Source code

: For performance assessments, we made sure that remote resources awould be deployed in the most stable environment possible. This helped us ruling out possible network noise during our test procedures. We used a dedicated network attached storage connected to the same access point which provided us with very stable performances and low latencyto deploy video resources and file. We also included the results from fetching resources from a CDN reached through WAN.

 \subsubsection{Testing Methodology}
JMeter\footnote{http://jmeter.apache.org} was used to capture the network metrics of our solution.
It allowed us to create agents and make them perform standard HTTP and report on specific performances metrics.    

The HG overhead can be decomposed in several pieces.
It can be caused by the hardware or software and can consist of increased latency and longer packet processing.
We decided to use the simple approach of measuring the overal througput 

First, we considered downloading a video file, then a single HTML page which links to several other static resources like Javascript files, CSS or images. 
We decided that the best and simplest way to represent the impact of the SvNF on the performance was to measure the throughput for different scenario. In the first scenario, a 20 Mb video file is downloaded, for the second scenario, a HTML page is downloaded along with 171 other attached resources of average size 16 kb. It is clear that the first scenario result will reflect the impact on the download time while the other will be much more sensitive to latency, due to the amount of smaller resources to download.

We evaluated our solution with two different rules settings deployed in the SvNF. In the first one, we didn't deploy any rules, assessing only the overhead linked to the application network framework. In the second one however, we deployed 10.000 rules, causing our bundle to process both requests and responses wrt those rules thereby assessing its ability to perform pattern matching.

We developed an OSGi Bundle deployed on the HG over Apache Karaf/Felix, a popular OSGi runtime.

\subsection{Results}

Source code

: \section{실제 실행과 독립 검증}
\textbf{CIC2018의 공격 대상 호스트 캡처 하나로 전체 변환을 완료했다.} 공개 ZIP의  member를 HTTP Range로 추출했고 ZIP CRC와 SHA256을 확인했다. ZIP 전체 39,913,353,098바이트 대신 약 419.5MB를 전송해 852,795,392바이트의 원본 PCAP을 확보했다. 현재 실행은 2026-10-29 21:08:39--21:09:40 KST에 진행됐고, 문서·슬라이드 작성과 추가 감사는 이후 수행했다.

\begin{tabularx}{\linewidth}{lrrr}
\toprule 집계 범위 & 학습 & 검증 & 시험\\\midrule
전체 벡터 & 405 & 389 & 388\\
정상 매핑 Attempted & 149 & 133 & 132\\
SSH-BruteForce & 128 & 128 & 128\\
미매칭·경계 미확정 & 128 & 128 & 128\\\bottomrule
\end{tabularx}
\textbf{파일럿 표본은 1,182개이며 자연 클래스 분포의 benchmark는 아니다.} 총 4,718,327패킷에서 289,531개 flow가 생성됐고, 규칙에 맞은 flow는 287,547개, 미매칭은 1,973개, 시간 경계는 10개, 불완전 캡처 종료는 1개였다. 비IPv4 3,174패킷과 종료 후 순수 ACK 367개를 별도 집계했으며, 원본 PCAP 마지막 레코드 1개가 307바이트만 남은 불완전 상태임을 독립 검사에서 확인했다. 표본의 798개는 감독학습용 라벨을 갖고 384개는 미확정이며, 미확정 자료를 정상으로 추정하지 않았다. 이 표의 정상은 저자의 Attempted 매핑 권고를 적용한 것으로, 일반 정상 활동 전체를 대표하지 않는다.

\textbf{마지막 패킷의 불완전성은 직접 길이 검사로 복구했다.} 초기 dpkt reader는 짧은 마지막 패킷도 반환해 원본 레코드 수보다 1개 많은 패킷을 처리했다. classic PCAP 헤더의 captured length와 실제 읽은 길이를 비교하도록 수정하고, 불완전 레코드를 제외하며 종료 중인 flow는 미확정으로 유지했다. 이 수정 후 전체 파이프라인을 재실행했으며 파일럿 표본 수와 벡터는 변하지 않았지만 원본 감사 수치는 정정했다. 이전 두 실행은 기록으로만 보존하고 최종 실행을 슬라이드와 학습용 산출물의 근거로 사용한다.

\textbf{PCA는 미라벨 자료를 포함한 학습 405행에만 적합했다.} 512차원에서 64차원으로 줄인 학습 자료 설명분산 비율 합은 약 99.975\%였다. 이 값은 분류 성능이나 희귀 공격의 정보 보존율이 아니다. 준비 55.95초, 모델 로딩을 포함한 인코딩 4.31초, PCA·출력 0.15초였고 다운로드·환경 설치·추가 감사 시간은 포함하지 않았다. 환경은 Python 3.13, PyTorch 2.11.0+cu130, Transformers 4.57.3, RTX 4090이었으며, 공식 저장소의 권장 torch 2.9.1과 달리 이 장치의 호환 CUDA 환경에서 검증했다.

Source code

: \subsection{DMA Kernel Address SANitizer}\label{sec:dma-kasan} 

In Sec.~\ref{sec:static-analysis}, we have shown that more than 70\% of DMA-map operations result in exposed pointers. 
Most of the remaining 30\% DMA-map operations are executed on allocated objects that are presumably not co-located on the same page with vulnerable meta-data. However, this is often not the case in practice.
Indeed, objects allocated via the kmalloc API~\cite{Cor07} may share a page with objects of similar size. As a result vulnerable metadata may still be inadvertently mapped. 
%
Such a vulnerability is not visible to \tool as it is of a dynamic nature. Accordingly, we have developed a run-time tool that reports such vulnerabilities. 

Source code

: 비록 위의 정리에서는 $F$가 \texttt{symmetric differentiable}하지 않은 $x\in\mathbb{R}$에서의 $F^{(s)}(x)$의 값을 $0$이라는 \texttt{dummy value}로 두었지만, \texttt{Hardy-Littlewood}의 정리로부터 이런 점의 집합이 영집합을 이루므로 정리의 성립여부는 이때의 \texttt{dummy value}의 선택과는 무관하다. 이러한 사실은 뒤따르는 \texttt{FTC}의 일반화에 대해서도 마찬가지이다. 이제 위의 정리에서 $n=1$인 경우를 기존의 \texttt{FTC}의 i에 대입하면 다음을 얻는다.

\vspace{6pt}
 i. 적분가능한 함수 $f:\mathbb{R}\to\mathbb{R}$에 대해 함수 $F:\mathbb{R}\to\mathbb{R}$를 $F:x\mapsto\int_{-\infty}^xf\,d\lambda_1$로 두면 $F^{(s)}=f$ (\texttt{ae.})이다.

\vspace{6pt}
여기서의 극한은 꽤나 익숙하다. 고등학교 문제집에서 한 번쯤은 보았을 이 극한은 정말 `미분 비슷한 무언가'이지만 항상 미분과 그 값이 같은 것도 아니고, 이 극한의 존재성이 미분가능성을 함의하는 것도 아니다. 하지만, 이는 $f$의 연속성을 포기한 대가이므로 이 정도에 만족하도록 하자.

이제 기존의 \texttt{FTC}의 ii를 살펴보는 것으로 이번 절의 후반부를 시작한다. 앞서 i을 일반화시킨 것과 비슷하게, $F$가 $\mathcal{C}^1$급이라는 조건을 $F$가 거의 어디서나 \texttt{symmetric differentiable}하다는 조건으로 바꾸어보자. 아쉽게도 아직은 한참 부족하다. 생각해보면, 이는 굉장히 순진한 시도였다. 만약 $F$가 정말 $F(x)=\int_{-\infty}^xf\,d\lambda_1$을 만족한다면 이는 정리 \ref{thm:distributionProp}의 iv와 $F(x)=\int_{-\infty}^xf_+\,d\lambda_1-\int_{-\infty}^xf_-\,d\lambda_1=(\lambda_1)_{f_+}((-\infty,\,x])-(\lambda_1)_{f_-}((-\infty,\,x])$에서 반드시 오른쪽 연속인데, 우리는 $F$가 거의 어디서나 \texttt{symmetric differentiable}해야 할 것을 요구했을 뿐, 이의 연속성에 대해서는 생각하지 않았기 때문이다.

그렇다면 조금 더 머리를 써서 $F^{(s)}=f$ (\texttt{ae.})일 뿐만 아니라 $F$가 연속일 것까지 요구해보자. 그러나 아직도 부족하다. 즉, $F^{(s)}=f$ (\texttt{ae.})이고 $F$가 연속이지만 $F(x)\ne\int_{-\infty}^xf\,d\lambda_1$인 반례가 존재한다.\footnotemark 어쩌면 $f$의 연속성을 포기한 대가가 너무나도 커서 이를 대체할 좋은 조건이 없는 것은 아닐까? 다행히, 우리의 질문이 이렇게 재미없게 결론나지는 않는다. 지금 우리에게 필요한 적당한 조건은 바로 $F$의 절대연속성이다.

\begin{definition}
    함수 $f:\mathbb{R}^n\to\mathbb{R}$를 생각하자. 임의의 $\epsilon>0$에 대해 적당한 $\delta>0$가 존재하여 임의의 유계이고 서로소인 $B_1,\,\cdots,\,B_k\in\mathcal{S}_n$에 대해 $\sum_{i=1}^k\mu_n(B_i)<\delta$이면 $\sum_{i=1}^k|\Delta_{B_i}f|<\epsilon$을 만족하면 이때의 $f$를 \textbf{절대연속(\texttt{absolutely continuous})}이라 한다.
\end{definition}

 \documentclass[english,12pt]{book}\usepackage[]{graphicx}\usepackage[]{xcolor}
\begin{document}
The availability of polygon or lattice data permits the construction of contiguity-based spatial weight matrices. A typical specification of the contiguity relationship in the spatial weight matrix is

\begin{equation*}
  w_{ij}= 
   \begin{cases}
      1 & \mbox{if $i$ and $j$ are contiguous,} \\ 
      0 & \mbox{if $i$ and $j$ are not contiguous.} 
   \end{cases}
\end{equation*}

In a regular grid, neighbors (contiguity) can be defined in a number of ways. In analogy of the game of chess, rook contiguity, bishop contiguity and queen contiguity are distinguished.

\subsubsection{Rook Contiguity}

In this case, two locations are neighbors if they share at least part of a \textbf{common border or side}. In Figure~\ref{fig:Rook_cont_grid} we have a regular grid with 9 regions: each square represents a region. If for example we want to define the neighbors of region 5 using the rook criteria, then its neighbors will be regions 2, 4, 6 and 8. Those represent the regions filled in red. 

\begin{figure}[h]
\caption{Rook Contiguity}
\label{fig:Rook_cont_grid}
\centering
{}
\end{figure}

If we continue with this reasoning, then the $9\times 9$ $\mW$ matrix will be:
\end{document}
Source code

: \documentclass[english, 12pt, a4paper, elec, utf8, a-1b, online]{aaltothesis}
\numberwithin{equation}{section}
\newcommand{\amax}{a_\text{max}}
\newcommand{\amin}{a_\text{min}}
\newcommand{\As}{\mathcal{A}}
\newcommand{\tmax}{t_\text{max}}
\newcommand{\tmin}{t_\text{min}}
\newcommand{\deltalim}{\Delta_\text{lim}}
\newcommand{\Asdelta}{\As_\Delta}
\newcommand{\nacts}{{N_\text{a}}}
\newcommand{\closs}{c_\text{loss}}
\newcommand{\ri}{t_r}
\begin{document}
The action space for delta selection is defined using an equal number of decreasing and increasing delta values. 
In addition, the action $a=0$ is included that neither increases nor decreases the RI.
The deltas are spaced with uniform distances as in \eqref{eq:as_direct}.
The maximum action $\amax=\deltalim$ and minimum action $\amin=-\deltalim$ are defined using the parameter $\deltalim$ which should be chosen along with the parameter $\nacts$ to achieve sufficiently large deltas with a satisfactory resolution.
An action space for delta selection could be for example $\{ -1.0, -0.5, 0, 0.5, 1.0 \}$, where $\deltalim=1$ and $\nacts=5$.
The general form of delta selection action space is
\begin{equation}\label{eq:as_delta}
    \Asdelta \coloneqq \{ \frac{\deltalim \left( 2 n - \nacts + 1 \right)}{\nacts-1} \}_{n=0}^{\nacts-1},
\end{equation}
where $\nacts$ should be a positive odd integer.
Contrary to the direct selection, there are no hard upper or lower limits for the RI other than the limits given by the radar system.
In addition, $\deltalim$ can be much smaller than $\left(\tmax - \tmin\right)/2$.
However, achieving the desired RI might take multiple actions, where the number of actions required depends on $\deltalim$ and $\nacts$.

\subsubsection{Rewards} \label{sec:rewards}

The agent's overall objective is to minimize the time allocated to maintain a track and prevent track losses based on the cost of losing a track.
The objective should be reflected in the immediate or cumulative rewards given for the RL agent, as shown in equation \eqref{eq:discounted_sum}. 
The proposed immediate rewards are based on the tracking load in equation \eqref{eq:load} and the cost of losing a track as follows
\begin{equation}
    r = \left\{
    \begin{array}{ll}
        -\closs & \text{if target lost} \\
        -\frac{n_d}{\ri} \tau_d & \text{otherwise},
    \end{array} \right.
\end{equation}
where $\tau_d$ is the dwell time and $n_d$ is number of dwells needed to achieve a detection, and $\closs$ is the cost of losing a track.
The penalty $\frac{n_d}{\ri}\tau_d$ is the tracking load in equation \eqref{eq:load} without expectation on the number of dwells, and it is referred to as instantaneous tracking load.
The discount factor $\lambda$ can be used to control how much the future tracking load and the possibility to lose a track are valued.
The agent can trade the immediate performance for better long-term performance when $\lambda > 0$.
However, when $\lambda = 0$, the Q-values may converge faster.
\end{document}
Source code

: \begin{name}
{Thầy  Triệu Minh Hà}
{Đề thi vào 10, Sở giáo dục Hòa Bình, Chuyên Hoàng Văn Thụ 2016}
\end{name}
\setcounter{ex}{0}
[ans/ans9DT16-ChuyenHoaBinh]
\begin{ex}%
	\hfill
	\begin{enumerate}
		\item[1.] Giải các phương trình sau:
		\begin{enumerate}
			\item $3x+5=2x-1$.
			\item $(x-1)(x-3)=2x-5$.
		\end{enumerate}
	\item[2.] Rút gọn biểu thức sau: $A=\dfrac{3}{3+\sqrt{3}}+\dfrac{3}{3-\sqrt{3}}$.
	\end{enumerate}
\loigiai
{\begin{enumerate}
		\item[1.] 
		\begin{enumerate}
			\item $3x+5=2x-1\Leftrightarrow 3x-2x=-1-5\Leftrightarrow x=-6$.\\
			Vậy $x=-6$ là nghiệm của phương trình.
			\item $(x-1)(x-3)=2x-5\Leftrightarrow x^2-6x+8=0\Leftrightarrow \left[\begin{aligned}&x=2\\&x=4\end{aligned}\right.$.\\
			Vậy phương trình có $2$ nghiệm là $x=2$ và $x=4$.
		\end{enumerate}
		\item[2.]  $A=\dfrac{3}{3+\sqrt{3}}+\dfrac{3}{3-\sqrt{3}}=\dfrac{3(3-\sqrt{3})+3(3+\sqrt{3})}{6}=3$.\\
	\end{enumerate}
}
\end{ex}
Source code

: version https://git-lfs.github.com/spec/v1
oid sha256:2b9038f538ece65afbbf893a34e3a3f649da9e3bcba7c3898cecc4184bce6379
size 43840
■ ■ ■ ■ ■ ■ ■
Exercise instructions => Reproduce exactly every line that sits between the start of the entries and the line bearing "We evaluated our", counting both of those lines.

Solved exercise =>
Source code

: For performance assessments, we made sure that remote resources awould be deployed in the most stable environment possible. This helped us ruling out possible network noise during our test procedures. We used a dedicated network attached storage connected to the same access point which provided us with very stable performances and low latencyto deploy video resources and file. We also included the results from fetching resources from a CDN reached through WAN.

 \subsubsection{Testing Methodology}
JMeter\footnote{http://jmeter.apache.org} was used to capture the network metrics of our solution.
It allowed us to create agents and make them perform standard HTTP and report on specific performances metrics.    

The HG overhead can be decomposed in several pieces.
It can be caused by the hardware or software and can consist of increased latency and longer packet processing.
We decided to use the simple approach of measuring the overal througput 

First, we considered downloading a video file, then a single HTML page which links to several other static resources like Javascript files, CSS or images. 
We decided that the best and simplest way to represent the impact of the SvNF on the performance was to measure the throughput for different scenario. In the first scenario, a 20 Mb video file is downloaded, for the second scenario, a HTML page is downloaded along with 171 other attached resources of average size 16 kb. It is clear that the first scenario result will reflect the impact on the download time while the other will be much more sensitive to latency, due to the amount of smaller resources to download.

We evaluated our solution with two different rules settings deployed in the SvNF. In the first one, we didn't deploy any rules, assessing only the overhead linked to the application network framework. In the second one however, we deployed 10.000 rules, causing our bundle to process both requests and responses wrt those rules thereby assessing its ability to perform pattern matching.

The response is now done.